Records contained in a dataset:

----------

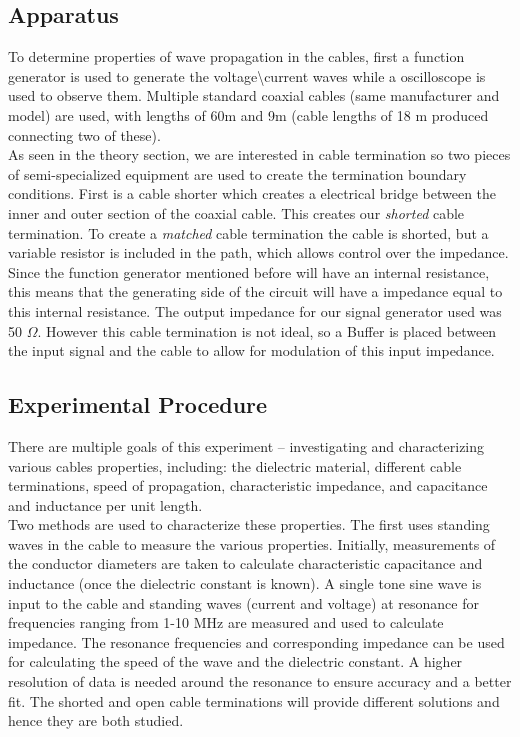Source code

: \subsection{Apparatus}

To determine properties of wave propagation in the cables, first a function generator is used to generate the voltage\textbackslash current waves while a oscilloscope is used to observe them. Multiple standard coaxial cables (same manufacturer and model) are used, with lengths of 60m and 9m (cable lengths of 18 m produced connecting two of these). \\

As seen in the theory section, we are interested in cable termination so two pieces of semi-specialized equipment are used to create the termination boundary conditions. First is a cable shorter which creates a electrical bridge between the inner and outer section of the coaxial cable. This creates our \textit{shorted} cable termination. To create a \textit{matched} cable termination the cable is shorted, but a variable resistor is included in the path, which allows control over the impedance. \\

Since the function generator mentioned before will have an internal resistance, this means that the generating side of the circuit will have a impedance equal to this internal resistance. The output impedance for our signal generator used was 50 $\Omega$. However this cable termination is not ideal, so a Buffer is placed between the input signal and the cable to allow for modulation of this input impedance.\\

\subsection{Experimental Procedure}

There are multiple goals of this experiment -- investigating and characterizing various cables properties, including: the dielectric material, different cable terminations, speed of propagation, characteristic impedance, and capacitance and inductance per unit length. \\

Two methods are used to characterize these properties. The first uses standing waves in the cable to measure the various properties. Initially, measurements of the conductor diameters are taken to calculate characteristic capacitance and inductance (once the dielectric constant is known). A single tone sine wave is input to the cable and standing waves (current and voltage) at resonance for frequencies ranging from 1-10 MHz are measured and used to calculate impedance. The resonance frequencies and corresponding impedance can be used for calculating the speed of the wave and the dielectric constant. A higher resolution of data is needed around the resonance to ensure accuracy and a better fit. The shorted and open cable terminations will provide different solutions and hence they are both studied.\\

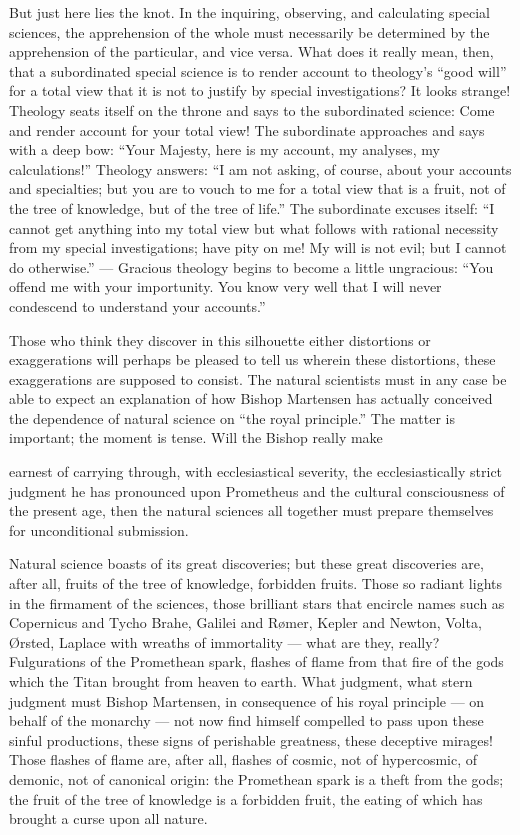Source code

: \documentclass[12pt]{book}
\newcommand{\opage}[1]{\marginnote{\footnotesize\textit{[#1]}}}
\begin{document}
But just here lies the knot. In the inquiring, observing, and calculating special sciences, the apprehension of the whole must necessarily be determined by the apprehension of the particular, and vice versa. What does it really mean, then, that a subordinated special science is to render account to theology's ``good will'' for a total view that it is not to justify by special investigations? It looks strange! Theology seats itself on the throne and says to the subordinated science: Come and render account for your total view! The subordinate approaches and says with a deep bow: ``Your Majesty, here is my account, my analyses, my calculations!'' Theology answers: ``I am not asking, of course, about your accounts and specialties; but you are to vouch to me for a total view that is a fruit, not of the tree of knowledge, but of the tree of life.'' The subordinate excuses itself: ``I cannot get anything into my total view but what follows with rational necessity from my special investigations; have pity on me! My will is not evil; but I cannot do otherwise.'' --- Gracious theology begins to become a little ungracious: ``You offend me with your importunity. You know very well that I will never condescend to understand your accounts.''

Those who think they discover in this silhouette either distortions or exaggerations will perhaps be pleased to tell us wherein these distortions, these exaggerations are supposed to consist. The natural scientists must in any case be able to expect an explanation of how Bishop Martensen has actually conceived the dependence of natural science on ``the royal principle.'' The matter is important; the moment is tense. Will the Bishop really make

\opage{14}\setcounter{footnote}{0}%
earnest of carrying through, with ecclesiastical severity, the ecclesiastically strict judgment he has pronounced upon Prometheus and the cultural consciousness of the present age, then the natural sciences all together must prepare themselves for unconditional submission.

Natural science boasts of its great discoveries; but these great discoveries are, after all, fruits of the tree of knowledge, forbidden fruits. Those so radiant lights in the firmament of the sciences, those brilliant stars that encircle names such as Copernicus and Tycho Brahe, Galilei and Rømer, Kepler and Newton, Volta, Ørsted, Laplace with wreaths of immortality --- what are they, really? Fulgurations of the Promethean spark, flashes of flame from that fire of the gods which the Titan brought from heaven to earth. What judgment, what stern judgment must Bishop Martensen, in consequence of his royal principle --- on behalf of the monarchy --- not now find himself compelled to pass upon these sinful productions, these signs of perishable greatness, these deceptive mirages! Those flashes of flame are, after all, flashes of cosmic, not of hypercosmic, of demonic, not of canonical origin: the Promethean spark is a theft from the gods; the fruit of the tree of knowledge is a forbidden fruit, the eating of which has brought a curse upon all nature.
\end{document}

----------

● **What is needed**: Across all lines above, count those with the string "dielectric". Only the number is wanted.

● **Output for this task**: 2